Expected Behavior
When a node is (re)provisioned, the CNI plugin should use the current node's identity for all IPAM allocations and WEP creation. Even if /var/lib/calico/nodename contains a stale value from a previous node, the system should not:
- Book IPAM allocations under the wrong node name
- Garbage-collect active IP allocations that are still bound to running Pods
- Re-assign an IP that is actively in use, resulting in duplicate Pod IPs
Current Behavior
When a node boots with a stale /var/lib/calico/nodename left over from a previous node identity (e.g., node reimaged from a VM template), the following chain of events occurs:
install-cni init container completes and makes the CNI plugin available
- kubelet immediately triggers
CmdAddK8s for pending DaemonSet Pods
- The CNI plugin reads the stale nodename from
/var/lib/calico/nodename (via DetermineNodename()) and uses it for:
WorkloadEndpoint.Spec.Node
IPAM allocation attrs["node"]
IPAM AutoAssignArgs.Hostname
calico-node starts after the first CNI ADD calls and overwrites the nodename file with the correct value — subsequent Pods get the right identity
- ~15 minutes later,
calico-kube-controllers runs allocationIsValid() and compares Pod.Spec.NodeName (correct, e.g., 10-199-0-105) against allocation.attrs.node (stale, e.g., 10-199-0-21)

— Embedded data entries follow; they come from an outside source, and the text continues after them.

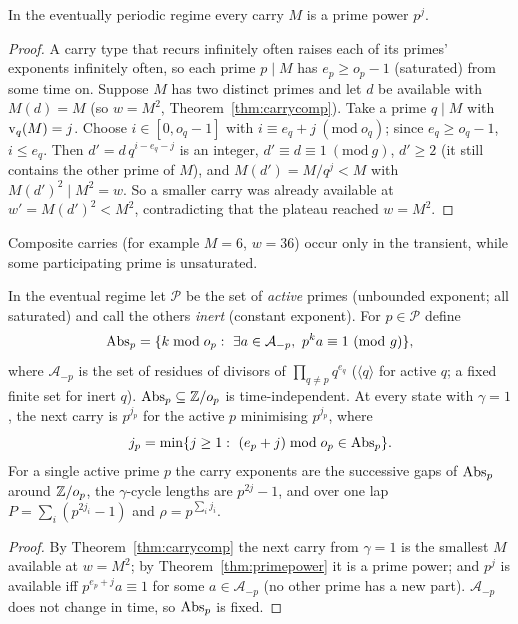 \begin{theorem}\label{thm:primepower}
In the eventually periodic regime every carry \(M\) is a prime power \(p^j\).
\end{theorem}
\begin{proof}
A carry type that recurs infinitely often raises each of its primes' exponents infinitely often, so each prime \(p\mid M\) has \(e_p\ge o_p-1\) (saturated) from some time on. Suppose \(M\) has two distinct primes and let \(d\) be available with \(M(d)=M\) (so \(w=M^2\), Theorem~\ref{thm:carrycomp}). Take a prime \(q\mid M\) with \(\vv_q(M)=j\). Choose \(i\in[0,o_q-1]\) with \(i\equiv e_q+j\ (\mathrm{mod}\ o_q)\); since \(e_q\ge o_q-1\), \(i\le e_q\). Then \(d'=d\,q^{i-e_q-j}\) is an integer, \(d'\equiv d\equiv1\ (\mathrm{mod}\ g)\), \(d'\ge2\) (it still contains the other prime of \(M\)), and \(M(d')=M/q^j<M\) with \(M(d')^2\mid M^2=w\). So a smaller carry was already available at \(w'=M(d')^2<M^2\), contradicting that the plateau reached \(w=M^2\).
\end{proof}

Composite carries (for example \(M=6\), \(w=36\)) occur only in the transient, while some participating prime is unsaturated.

\begin{theorem}\label{thm:odometer}
In the eventual regime let \(\mathcal P\) be the set of \emph{active} primes (unbounded exponent; all saturated) and call the others \emph{inert} (constant exponent). For \(p\in\mathcal P\) define
\[
\Abs_p=\{k\bmod o_p:\ \exists a\in\mathcal A_{-p},\ p^ka\equiv1\ (\mathrm{mod}\ g)\},
\]
where \(\mathcal A_{-p}\) is the set of residues of divisors of \(\prod_{q\ne p}q^{e_q}\) (\(\langle q\rangle\) for active \(q\); a fixed finite set for inert \(q\)). \(\Abs_p\subseteq\Z/o_p\) is time-independent. At every state with \(\gamma=1\), the next carry is \(p^{j_p}\) for the active \(p\) minimising \(p^{j_p}\), where
\[
j_p=\min\{j\ge1:\ (e_p+j)\bmod o_p\in\Abs_p\}.
\]
For a single active prime \(p\) the carry exponents are the successive gaps of \(\Abs_p\) around \(\Z/o_p\), the \(\gamma\)-cycle lengths are \(p^{2j}-1\), and over one lap \(P=\sum_i(p^{2j_i}-1)\) and \(\rho=p^{\sum_ij_i}\).
\end{theorem}
\begin{proof}
By Theorem~\ref{thm:carrycomp} the next carry from \(\gamma=1\) is the smallest \(M\) available at \(w=M^2\); by Theorem~\ref{thm:primepower} it is a prime power; and \(p^j\) is available iff \(p^{e_p+j}a\equiv1\) for some \(a\in\mathcal A_{-p}\) (no other prime has a new part). \(\mathcal A_{-p}\) does not change in time, so \(\Abs_p\) is fixed.
\end{proof}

- The controller concludes "Pod rescheduled on new node. Allocation no longer valid" and GCs the allocation
- The IP is returned to the pool while the original Pod still uses it on its network interface
- A new Pod on another node gets assigned the same IP → duplicate Pod IP
Evidence from CNI log on node 10-199-0-105 — first Pod booked under stale nodename:
2026-03-23 10:42:13.497 [INFO] k8s.go 77: Extracted identifiers for CmdAddK8s
ContainerID="fc3a04..." Pod="csi-node-driver-rlfpx"

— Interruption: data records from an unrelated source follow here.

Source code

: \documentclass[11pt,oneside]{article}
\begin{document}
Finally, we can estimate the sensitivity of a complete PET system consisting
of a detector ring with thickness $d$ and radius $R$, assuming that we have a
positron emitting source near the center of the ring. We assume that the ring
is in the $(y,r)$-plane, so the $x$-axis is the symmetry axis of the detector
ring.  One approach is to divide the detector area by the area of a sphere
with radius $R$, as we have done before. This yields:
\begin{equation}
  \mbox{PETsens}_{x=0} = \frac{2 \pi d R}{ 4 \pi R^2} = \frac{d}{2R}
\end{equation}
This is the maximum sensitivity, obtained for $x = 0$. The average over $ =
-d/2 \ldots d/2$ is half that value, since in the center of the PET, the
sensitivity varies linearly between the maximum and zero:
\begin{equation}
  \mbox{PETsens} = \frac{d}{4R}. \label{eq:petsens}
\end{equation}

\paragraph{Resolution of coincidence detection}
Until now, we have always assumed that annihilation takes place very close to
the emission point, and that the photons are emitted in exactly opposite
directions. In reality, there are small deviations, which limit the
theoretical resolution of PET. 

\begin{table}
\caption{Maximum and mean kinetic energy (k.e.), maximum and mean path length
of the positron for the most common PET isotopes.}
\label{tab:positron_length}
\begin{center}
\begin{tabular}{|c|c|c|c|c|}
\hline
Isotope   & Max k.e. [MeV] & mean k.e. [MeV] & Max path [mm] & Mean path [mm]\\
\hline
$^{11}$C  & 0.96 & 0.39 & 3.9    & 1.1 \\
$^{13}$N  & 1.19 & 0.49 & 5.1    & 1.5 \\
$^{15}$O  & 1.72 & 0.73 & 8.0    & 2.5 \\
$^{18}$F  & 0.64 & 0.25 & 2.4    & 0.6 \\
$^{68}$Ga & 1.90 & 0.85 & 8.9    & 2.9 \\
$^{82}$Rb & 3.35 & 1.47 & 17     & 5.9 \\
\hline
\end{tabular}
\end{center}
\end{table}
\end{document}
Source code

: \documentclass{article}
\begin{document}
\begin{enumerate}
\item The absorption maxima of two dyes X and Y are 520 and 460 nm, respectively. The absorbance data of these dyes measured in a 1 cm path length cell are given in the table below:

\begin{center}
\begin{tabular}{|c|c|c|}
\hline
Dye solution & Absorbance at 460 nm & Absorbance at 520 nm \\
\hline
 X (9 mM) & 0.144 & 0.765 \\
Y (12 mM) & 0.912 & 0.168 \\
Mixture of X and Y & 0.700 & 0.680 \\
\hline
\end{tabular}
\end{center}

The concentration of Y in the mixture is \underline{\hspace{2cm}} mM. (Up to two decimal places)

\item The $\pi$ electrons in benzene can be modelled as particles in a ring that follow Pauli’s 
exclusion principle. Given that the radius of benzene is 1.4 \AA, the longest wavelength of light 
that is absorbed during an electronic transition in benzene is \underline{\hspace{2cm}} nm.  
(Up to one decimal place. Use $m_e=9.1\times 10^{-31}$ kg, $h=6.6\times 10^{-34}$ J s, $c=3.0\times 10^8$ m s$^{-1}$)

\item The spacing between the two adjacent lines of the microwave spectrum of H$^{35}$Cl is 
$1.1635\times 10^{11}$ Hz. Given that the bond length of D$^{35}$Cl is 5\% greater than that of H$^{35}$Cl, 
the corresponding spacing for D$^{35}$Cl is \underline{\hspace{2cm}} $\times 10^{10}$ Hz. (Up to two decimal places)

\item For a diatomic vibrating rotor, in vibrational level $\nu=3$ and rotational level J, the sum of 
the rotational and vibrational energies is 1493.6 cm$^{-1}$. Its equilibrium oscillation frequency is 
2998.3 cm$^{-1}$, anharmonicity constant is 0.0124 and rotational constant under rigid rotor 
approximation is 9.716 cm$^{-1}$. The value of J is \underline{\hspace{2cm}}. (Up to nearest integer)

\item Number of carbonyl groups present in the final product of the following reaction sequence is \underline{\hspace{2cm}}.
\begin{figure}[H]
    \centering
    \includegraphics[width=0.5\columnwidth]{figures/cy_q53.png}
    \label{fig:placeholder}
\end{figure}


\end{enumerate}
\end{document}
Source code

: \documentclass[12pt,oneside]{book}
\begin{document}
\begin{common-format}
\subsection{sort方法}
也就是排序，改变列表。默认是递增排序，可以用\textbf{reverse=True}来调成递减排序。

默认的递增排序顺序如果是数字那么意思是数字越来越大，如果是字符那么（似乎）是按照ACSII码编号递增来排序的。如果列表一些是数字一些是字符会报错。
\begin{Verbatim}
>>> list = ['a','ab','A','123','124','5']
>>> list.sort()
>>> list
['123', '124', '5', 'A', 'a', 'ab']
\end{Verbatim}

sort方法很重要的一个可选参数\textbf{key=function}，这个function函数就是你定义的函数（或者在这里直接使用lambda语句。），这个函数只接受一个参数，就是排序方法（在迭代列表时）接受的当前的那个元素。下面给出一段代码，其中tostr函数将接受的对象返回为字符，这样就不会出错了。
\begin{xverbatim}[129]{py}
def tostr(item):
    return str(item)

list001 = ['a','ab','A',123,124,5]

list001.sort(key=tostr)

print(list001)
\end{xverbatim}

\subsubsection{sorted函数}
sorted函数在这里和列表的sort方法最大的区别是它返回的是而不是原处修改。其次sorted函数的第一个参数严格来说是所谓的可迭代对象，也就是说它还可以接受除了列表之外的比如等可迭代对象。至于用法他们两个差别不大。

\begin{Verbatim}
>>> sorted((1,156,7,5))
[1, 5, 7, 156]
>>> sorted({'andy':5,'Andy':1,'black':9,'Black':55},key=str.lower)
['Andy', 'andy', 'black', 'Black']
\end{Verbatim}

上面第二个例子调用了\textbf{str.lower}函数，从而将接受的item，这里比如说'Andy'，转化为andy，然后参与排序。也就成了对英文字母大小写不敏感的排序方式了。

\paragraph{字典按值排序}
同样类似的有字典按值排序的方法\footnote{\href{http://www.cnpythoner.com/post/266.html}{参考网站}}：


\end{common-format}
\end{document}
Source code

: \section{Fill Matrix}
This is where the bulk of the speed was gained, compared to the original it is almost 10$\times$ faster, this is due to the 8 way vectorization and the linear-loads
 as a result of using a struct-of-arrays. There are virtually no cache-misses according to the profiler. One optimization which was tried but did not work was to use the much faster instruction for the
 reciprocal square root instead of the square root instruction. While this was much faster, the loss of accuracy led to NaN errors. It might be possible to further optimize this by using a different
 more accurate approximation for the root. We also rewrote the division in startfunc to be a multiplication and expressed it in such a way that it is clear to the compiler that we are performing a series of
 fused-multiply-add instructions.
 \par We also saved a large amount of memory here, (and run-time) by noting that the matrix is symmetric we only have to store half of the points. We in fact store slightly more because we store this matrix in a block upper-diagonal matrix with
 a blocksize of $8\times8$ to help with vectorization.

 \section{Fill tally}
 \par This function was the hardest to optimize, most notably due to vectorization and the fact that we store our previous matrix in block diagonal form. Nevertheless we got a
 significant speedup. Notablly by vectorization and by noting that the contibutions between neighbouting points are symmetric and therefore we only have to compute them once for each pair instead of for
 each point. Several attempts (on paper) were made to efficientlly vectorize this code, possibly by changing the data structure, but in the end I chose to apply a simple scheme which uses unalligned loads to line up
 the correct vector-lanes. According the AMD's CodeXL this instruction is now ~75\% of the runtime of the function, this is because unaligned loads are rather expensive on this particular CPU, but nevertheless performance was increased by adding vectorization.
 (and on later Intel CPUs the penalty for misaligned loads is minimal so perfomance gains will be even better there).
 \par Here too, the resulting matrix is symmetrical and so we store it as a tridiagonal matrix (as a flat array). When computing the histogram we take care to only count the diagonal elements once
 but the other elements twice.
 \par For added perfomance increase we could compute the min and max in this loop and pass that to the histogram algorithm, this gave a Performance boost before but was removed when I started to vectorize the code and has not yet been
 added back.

WorkloadEndpoint="10--199--0--21-k8s-csi--node--driver--rlfpx-eth0"
2026-03-23 10:42:13.531 [INFO] ipam_plugin.go 270: Auto assigning IP
Attrs:{"node":"10-199-0-21", "pod":"csi-node-driver-rlfpx", ...}
Hostname:"10-199-0-21"
2026-03-23 10:42:13.732 [INFO] ipam.go 1216: Successfully claimed IPs: [10.200.129.198/26]
6 seconds later, same node uses correct identity for the next Pod:
2026-03-23 10:42:19.137 [INFO] k8s.go 77: Extracted identifiers for CmdAddK8s
ContainerID="97062860..." Pod="node-problem-detector-774b4"

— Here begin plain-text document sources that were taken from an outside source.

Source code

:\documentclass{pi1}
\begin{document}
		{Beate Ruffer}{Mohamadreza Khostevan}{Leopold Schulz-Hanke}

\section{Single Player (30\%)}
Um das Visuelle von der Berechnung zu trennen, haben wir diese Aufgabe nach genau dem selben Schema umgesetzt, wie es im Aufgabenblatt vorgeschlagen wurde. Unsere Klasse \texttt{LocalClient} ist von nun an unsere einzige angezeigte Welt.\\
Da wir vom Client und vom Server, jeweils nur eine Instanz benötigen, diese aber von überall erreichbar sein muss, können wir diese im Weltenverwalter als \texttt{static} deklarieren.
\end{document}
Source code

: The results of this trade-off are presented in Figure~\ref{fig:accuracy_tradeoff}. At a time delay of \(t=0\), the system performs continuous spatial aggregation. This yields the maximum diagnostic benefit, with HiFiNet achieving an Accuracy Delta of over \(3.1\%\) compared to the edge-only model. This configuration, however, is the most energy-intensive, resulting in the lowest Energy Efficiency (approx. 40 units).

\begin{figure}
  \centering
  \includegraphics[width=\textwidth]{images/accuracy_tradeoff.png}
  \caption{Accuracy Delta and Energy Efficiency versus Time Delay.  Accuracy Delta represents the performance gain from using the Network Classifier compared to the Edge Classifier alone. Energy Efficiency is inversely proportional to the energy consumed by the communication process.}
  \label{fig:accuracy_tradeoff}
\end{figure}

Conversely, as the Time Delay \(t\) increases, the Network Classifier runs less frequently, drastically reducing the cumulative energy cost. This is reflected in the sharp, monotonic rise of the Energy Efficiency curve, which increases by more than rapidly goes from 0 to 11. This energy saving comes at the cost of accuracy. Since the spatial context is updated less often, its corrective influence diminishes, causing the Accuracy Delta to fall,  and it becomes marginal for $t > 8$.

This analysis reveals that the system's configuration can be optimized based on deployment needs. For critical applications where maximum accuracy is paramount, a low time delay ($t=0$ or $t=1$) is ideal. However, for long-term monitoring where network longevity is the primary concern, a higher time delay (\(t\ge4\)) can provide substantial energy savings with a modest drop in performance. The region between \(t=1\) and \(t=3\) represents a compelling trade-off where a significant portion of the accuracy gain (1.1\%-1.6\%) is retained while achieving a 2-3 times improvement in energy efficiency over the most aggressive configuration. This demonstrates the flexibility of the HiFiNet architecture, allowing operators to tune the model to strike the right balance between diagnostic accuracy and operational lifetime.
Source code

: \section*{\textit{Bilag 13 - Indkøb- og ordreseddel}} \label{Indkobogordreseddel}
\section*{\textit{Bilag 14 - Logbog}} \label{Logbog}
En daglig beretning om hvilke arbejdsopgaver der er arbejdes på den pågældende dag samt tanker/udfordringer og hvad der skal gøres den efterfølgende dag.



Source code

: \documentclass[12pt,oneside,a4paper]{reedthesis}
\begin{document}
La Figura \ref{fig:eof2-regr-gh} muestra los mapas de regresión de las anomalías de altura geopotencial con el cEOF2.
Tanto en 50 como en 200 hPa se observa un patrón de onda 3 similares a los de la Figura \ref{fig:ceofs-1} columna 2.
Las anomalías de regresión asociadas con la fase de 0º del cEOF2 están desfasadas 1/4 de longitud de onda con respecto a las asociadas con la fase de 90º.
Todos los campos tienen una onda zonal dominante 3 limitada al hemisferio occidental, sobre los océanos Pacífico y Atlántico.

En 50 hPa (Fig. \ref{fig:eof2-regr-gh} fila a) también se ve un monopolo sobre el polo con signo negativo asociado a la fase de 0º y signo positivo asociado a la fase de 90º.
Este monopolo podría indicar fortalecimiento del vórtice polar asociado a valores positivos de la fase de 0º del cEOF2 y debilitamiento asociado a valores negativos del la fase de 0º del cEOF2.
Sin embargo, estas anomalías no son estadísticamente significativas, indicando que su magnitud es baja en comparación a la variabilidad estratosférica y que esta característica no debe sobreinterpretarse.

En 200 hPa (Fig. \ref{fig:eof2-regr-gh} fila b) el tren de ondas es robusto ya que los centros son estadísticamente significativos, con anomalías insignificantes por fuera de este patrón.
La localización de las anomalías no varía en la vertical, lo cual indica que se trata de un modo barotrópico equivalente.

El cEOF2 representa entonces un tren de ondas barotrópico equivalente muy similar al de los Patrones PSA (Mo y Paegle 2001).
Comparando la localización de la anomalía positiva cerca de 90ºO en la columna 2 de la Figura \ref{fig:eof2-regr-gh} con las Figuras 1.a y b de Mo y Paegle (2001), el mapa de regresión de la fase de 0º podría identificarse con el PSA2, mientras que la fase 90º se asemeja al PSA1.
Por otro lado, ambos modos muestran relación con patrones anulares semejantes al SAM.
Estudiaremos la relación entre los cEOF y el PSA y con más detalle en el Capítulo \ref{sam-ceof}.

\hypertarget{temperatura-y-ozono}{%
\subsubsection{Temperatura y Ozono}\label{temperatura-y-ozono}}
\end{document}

WorkloadEndpoint="10--199--0--105-k8s-node--problem--detector--774b4-eth0"
Attrs:{"node":"10-199-0-105", ...}
Hostname:"10-199-0-105"
Controller log showing incorrect GC of the active allocation:
Pod rescheduled on new node. Allocation no longer valid old=10-199-0-21 new=10-199-0-105
Candidate IP leak ip=10.200.129.198
Confirmed IP leak after 15m0s ip=10.200.129.198
Garbage collecting leaked IP address ip=10.200.129.198
Resulting duplicate IP — two Pods on different nodes holding the same IP:
$ calicoctl get wep -A -o wide | grep '10.200.129.198'
calico-system 10--199--1--92-k8s-csi--node--driver--6bhc7-eth0 10-199-1-92 10.200.129.198/32
calico-system 10--199--0--105-k8s-csi--node--driver--rlfpx-eth0 10-199-0-105 10.200.129.198/32
This was reproduced on multiple nodes (10-199-0-105, 10-199-1-92) in the same cluster, all with the same stale nodename 10-199-0-21.
Possible Solution
There are two contributing issues that could each be addressed:
1. CNI plugin: DetermineNodename() trusts stale file without validation
In cni-plugin/internal/pkg/utils/utils.go, DetermineNodename() reads /var/lib/calico/nodename and trusts its content unconditionally:
func DetermineNodename(conf types.NetConf) (nodename string) {
if conf.Nodename != "" {
nodename = conf.Nodename
} else if nff := nodenameFromFile(conf.NodenameFile); nff != "" {
nodename = nff // ← reads stale file without validation
} else if conf.Hostname != "" {
nodename = conf.Hostname
} else {
nodename, _ = names.Hostname()
}
return
}
Suggested fix: Cross-validate the nodename file content against KUBERNETES_NODE_NAME (available from CNI args / Pod downward API environment). If they differ, prefer KUBERNETES_NODE_NAME or return an error. Alternatively, ensure calico-node writes the nodename file before install-cni signals CNI readiness.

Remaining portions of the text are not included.